### [Material to process]

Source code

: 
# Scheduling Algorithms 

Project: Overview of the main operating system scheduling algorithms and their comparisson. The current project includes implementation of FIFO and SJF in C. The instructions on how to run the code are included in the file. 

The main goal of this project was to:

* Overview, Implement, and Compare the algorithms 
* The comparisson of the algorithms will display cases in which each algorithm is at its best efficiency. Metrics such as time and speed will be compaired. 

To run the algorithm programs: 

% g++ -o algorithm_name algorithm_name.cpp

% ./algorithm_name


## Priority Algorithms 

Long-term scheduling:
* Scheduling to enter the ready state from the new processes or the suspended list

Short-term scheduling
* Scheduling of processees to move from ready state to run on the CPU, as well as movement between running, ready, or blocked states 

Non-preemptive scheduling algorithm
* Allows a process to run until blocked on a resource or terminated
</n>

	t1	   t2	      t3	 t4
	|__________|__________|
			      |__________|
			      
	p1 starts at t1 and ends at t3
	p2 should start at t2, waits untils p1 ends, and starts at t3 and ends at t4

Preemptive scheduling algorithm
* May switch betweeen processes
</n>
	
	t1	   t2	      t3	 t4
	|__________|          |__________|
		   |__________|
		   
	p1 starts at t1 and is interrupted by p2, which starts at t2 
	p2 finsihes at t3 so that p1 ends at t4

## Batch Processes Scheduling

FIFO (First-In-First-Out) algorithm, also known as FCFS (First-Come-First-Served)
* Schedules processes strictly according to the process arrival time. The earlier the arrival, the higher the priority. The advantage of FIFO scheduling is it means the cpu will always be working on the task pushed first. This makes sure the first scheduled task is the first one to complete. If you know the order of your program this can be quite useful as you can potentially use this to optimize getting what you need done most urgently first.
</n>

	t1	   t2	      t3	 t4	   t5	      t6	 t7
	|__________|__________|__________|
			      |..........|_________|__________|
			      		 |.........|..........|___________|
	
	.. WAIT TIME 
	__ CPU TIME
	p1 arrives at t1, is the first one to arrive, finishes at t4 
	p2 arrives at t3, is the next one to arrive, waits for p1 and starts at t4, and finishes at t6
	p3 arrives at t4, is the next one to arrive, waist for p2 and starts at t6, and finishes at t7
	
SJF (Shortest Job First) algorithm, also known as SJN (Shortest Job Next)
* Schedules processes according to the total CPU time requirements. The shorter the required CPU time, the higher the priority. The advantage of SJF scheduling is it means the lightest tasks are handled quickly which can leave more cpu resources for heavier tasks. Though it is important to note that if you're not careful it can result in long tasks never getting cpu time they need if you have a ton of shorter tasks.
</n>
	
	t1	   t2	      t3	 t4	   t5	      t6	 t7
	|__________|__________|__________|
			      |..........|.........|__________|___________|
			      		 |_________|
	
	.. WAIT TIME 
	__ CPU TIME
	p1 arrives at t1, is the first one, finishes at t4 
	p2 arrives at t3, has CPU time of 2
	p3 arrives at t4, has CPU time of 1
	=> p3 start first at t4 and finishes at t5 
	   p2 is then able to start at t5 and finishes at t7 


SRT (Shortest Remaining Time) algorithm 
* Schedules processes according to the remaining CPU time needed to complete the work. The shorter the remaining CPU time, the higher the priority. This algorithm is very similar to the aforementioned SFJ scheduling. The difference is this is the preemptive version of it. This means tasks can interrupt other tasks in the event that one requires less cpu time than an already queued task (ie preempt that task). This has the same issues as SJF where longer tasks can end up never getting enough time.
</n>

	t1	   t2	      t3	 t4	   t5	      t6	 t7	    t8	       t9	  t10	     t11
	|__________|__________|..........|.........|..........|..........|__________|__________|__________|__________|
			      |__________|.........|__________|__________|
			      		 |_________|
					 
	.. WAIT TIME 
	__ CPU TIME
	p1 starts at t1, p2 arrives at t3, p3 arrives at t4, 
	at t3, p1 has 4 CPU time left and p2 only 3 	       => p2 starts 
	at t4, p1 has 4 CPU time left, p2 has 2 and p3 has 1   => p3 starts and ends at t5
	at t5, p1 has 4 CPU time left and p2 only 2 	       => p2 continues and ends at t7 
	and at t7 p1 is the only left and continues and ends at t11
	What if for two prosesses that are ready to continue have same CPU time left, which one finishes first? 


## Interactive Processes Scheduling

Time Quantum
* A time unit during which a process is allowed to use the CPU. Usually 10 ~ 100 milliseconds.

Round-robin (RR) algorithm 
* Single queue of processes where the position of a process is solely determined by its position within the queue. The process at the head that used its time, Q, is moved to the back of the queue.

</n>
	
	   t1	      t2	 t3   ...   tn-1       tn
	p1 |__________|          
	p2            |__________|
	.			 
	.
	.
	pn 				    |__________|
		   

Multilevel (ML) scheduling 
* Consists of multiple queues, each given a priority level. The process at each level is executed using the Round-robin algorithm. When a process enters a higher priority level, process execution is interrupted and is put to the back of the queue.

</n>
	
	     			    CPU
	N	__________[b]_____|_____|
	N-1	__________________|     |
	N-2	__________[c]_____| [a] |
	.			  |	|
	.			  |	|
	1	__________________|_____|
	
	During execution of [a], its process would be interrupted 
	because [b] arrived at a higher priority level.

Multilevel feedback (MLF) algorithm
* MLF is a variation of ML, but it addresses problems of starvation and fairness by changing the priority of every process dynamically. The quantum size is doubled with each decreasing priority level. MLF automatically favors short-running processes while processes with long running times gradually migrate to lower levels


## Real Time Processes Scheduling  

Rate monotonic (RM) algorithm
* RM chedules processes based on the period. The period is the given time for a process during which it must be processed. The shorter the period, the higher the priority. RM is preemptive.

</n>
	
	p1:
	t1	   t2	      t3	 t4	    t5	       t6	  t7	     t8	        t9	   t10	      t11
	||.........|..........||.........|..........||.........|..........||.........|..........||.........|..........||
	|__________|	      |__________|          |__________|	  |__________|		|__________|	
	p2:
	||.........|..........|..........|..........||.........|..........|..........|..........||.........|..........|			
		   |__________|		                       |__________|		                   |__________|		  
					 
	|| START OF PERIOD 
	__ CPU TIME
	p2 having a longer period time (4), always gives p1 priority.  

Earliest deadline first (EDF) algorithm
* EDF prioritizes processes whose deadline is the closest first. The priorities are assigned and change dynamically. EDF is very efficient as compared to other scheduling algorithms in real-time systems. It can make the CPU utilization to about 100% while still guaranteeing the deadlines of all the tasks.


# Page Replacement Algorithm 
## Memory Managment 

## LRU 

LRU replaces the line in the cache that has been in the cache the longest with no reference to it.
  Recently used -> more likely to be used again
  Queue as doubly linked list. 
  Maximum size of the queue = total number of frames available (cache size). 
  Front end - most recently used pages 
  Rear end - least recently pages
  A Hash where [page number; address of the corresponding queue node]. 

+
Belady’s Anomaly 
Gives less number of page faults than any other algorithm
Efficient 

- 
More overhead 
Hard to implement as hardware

### [Task brief]
Working from the entries above, return all lines that contain "cache".

### [Answer area]
LRU replaces the line in the cache that has been in the cache the longest with no reference to it.
  Maximum size of the queue = total number of frames available (cache size). 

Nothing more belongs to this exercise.